DATA IN THIS EXERCISE
BEGIN
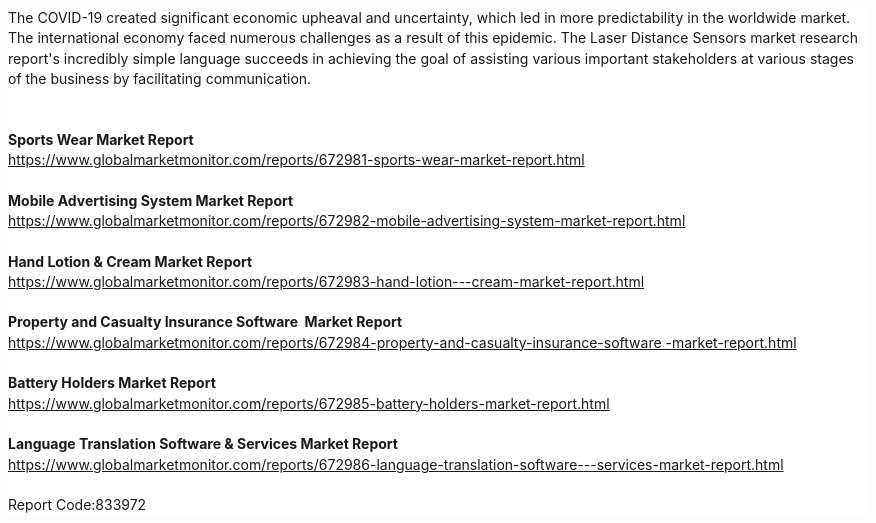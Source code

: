 The COVID-19 created significant economic upheaval and uncertainty, which led in more predictability in the worldwide market. The international economy faced numerous challenges as a result of this epidemic. The Laser Distance Sensors market research report's incredibly simple language succeeds in achieving the goal of assisting various important stakeholders at various stages of the business by facilitating communication.<br /><br /><strong><br /></strong><strong>Sports Wear Market Report</strong><br /><a href="https://www.globalmarketmonitor.com/reports/672981-sports-wear-market-report.html">https://www.globalmarketmonitor.com/reports/672981-sports-wear-market-report.html</a><br /><br /><strong>Mobile Advertising System Market Report</strong><br /><a href="https://www.globalmarketmonitor.com/reports/672982-mobile-advertising-system-market-report.html">https://www.globalmarketmonitor.com/reports/672982-mobile-advertising-system-market-report.html</a><br /><br /><strong>Hand Lotion &amp; Cream Market Report</strong><br /><a href="https://www.globalmarketmonitor.com/reports/672983-hand-lotion---cream-market-report.html">https://www.globalmarketmonitor.com/reports/672983-hand-lotion---cream-market-report.html</a><br /><br /><strong>Property and Casualty Insurance Software  Market Report</strong><br /><a href="https://www.globalmarketmonitor.com/reports/672984-property-and-casualty-insurance-software -market-report.html">https://www.globalmarketmonitor.com/reports/672984-property-and-casualty-insurance-software -market-report.html</a><br /><br /><strong>Battery Holders Market Report</strong><br /><a href="https://www.globalmarketmonitor.com/reports/672985-battery-holders-market-report.html">https://www.globalmarketmonitor.com/reports/672985-battery-holders-market-report.html</a><br /><br /><strong>Language Translation Software &amp; Services Market Report</strong><br /><a href="https://www.globalmarketmonitor.com/reports/672986-language-translation-software---services-market-report.html">https://www.globalmarketmonitor.com/reports/672986-language-translation-software---services-market-report.html</a><br /><br />Report Code:833972</p>
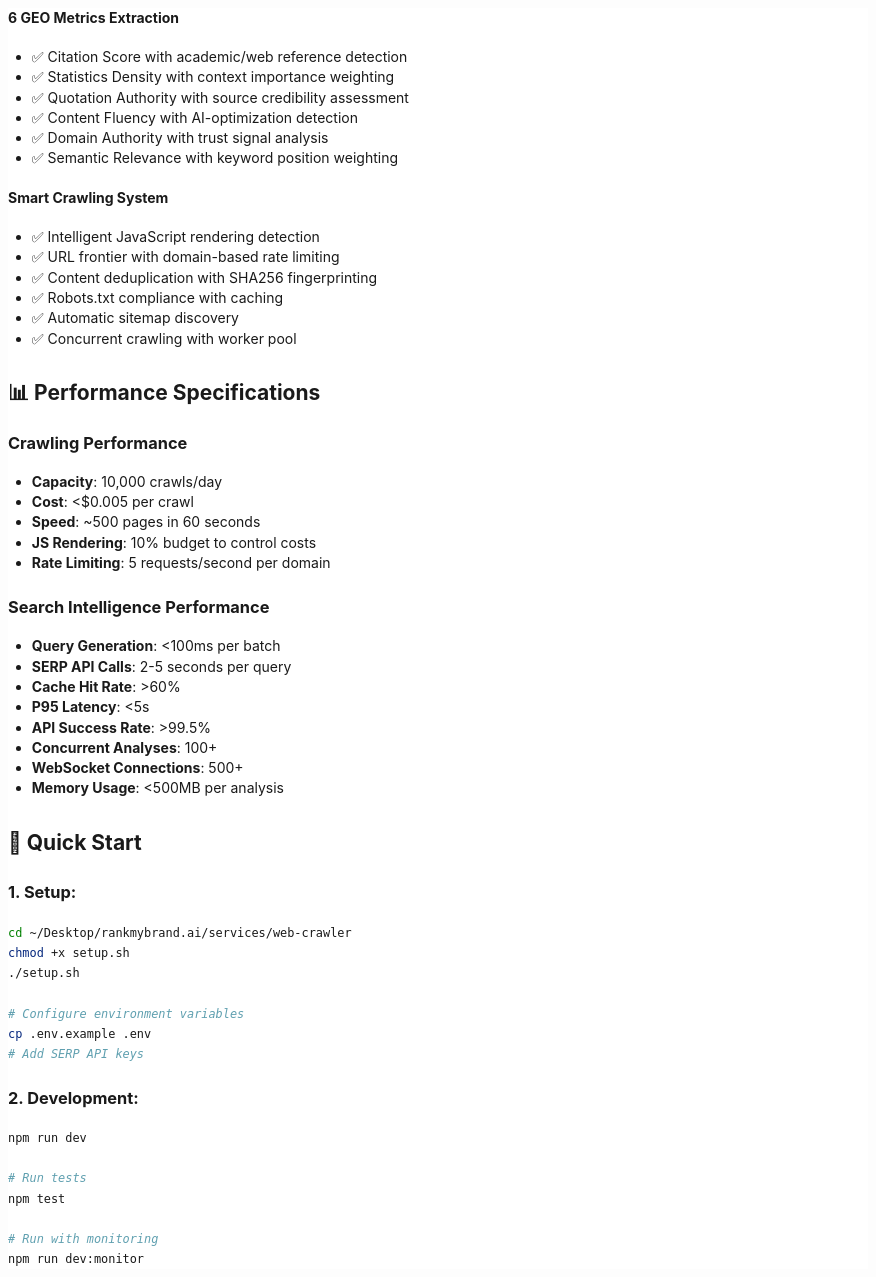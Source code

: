 #### 6 GEO Metrics Extraction
- ✅ Citation Score with academic/web reference detection
- ✅ Statistics Density with context importance weighting
- ✅ Quotation Authority with source credibility assessment
- ✅ Content Fluency with AI-optimization detection
- ✅ Domain Authority with trust signal analysis
- ✅ Semantic Relevance with keyword position weighting

#### Smart Crawling System
- ✅ Intelligent JavaScript rendering detection
- ✅ URL frontier with domain-based rate limiting
- ✅ Content deduplication with SHA256 fingerprinting
- ✅ Robots.txt compliance with caching
- ✅ Automatic sitemap discovery
- ✅ Concurrent crawling with worker pool

## 📊 Performance Specifications

### Crawling Performance
- **Capacity**: 10,000 crawls/day
- **Cost**: <$0.005 per crawl
- **Speed**: ~500 pages in 60 seconds
- **JS Rendering**: 10% budget to control costs
- **Rate Limiting**: 5 requests/second per domain

### Search Intelligence Performance
- **Query Generation**: <100ms per batch
- **SERP API Calls**: 2-5 seconds per query
- **Cache Hit Rate**: >60%
- **P95 Latency**: <5s
- **API Success Rate**: >99.5%
- **Concurrent Analyses**: 100+
- **WebSocket Connections**: 500+
- **Memory Usage**: <500MB per analysis

## 🔧 Quick Start

### 1. **Setup**:
```bash
cd ~/Desktop/rankmybrand.ai/services/web-crawler
chmod +x setup.sh
./setup.sh

# Configure environment variables
cp .env.example .env
# Add SERP API keys
```

### 2. **Development**:
```bash
npm run dev

# Run tests
npm test

# Run with monitoring
npm run dev:monitor
```
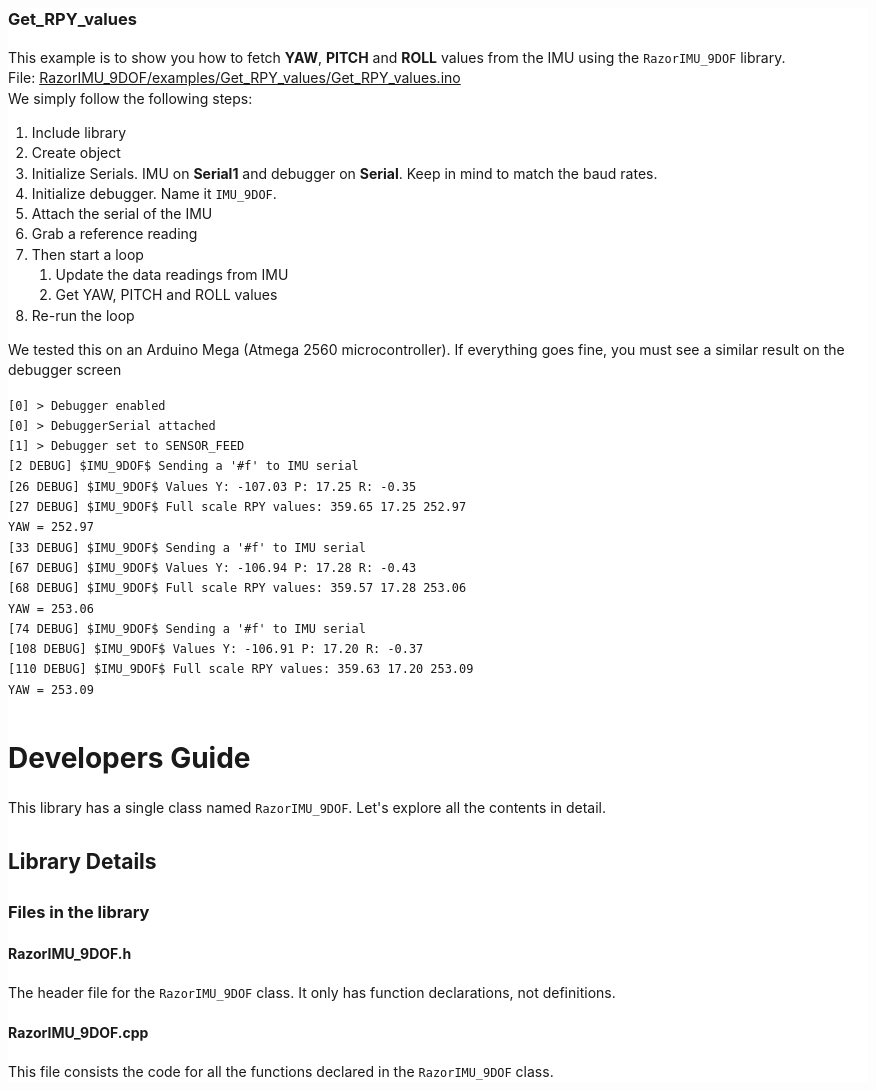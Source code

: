 ### Get_RPY_values
This example is to show you how to fetch **YAW**, **PITCH** and **ROLL** values from the IMU using the `RazorIMU_9DOF` library.<br>
File: [RazorIMU_9DOF/examples/Get_RPY_values/Get_RPY_values.ino](./examples/Get_RPY_values/Get_RPY_values.ino)<br>
We simply follow the following steps:
1. Include library
2. Create object
3. Initialize Serials. IMU on **Serial1** and debugger on **Serial**. Keep in mind to match the baud rates.
4. Initialize debugger. Name it `IMU_9DOF`.
5. Attach the serial of the IMU
6. Grab a reference reading
7. Then start a loop
    1. Update the data readings from IMU
    2. Get YAW, PITCH and ROLL values
8. Re-run the loop

We tested this on an Arduino Mega (Atmega 2560 microcontroller). If everything goes fine, you must see a similar result on the debugger screen

```
[0] > Debugger enabled
[0] > DebuggerSerial attached
[1] > Debugger set to SENSOR_FEED
[2 DEBUG] $IMU_9DOF$ Sending a '#f' to IMU serial
[26 DEBUG] $IMU_9DOF$ Values Y: -107.03 P: 17.25 R: -0.35
[27 DEBUG] $IMU_9DOF$ Full scale RPY values: 359.65 17.25 252.97 
YAW = 252.97
[33 DEBUG] $IMU_9DOF$ Sending a '#f' to IMU serial
[67 DEBUG] $IMU_9DOF$ Values Y: -106.94 P: 17.28 R: -0.43
[68 DEBUG] $IMU_9DOF$ Full scale RPY values: 359.57 17.28 253.06 
YAW = 253.06
[74 DEBUG] $IMU_9DOF$ Sending a '#f' to IMU serial
[108 DEBUG] $IMU_9DOF$ Values Y: -106.91 P: 17.20 R: -0.37
[110 DEBUG] $IMU_9DOF$ Full scale RPY values: 359.63 17.20 253.09 
YAW = 253.09
```

# Developers Guide
This library has a single class named `RazorIMU_9DOF`. Let's explore all the contents in detail.

## Library Details

### Files in the library

#### RazorIMU_9DOF.h
The header file for the `RazorIMU_9DOF` class. It only has function declarations, not definitions.

#### RazorIMU_9DOF.cpp
This file consists the code for all the functions declared in the `RazorIMU_9DOF` class.
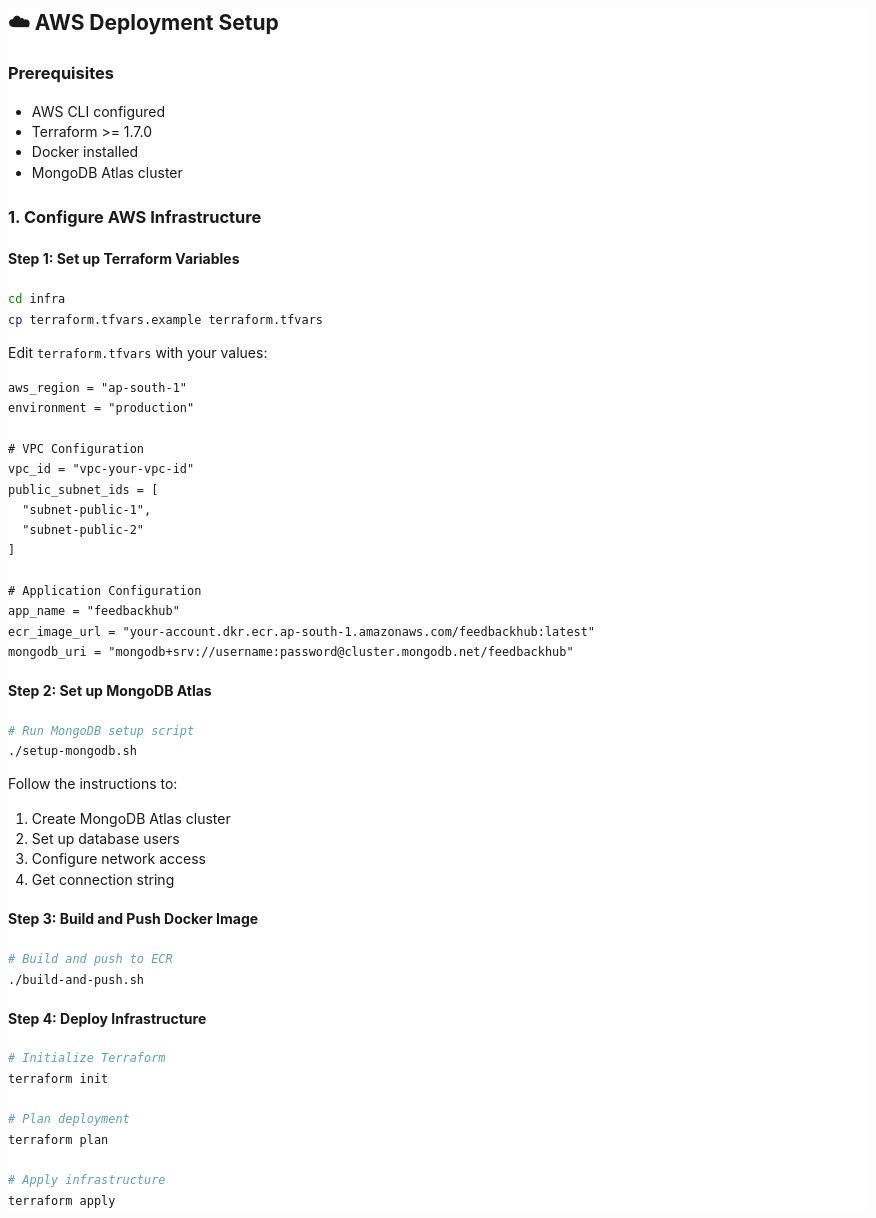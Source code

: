 ## ☁️ AWS Deployment Setup

### Prerequisites
- AWS CLI configured
- Terraform >= 1.7.0
- Docker installed
- MongoDB Atlas cluster

### 1. Configure AWS Infrastructure

#### Step 1: Set up Terraform Variables
```bash
cd infra
cp terraform.tfvars.example terraform.tfvars
```

Edit `terraform.tfvars` with your values:
```hcl
aws_region = "ap-south-1"
environment = "production"

# VPC Configuration
vpc_id = "vpc-your-vpc-id"
public_subnet_ids = [
  "subnet-public-1",
  "subnet-public-2"
]

# Application Configuration
app_name = "feedbackhub"
ecr_image_url = "your-account.dkr.ecr.ap-south-1.amazonaws.com/feedbackhub:latest"
mongodb_uri = "mongodb+srv://username:password@cluster.mongodb.net/feedbackhub"
```

#### Step 2: Set up MongoDB Atlas
```bash
# Run MongoDB setup script
./setup-mongodb.sh
```

Follow the instructions to:
1. Create MongoDB Atlas cluster
2. Set up database users
3. Configure network access
4. Get connection string

#### Step 3: Build and Push Docker Image
```bash
# Build and push to ECR
./build-and-push.sh
```

#### Step 4: Deploy Infrastructure
```bash
# Initialize Terraform
terraform init

# Plan deployment
terraform plan

# Apply infrastructure
terraform apply
```
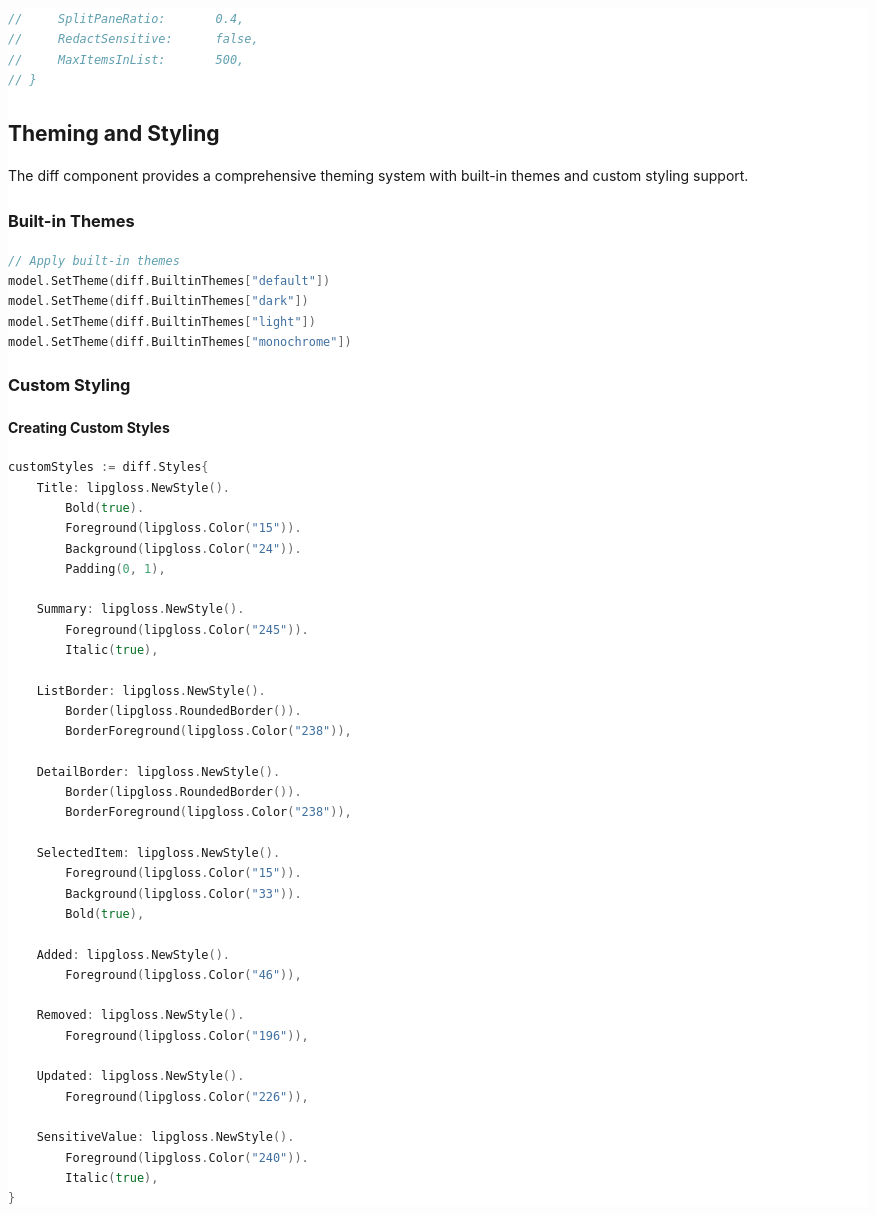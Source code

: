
 ```go
//     SplitPaneRatio:       0.4,
//     RedactSensitive:      false,
//     MaxItemsInList:       500,
// }
```

## Theming and Styling

The diff component provides a comprehensive theming system with built-in themes and custom styling support.

### Built-in Themes

```go
// Apply built-in themes
model.SetTheme(diff.BuiltinThemes["default"])
model.SetTheme(diff.BuiltinThemes["dark"])
model.SetTheme(diff.BuiltinThemes["light"])
model.SetTheme(diff.BuiltinThemes["monochrome"])
```

### Custom Styling

#### Creating Custom Styles

```go
customStyles := diff.Styles{
	Title: lipgloss.NewStyle().
		Bold(true).
		Foreground(lipgloss.Color("15")).
		Background(lipgloss.Color("24")).
		Padding(0, 1),
	
	Summary: lipgloss.NewStyle().
		Foreground(lipgloss.Color("245")).
		Italic(true),
	
	ListBorder: lipgloss.NewStyle().
		Border(lipgloss.RoundedBorder()).
		BorderForeground(lipgloss.Color("238")),
	
	DetailBorder: lipgloss.NewStyle().
		Border(lipgloss.RoundedBorder()).
		BorderForeground(lipgloss.Color("238")),
	
	SelectedItem: lipgloss.NewStyle().
		Foreground(lipgloss.Color("15")).
		Background(lipgloss.Color("33")).
		Bold(true),
	
	Added: lipgloss.NewStyle().
		Foreground(lipgloss.Color("46")),
	
	Removed: lipgloss.NewStyle().
		Foreground(lipgloss.Color("196")),
	
	Updated: lipgloss.NewStyle().
		Foreground(lipgloss.Color("226")),
	
	SensitiveValue: lipgloss.NewStyle().
		Foreground(lipgloss.Color("240")).
		Italic(true),
}

```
END
DIRECTIONS
Nothing but the lines above from the line with "### Search Intelligence Performance" up to and including the line with "This example is" should be returned, exactly as written and without pictures.

TASK ANSWER
### Search Intelligence Performance
- **Query Generation**: <100ms per batch
- **SERP API Calls**: 2-5 seconds per query
- **Cache Hit Rate**: >60%
- **P95 Latency**: <5s
- **API Success Rate**: >99.5%
- **Concurrent Analyses**: 100+
- **WebSocket Connections**: 500+
- **Memory Usage**: <500MB per analysis

## 🔧 Quick Start

### 1. **Setup**:
```bash
cd ~/Desktop/rankmybrand.ai/services/web-crawler
chmod +x setup.sh
./setup.sh

# Configure environment variables
cp .env.example .env
# Add SERP API keys
```

### 2. **Development**:
```bash
npm run dev

# Run tests
npm test

# Run with monitoring
npm run dev:monitor
```
Source code

: ### Get_RPY_values
This example is to show you how to fetch **YAW**, **PITCH** and **ROLL** values from the IMU using the `RazorIMU_9DOF` library.<br>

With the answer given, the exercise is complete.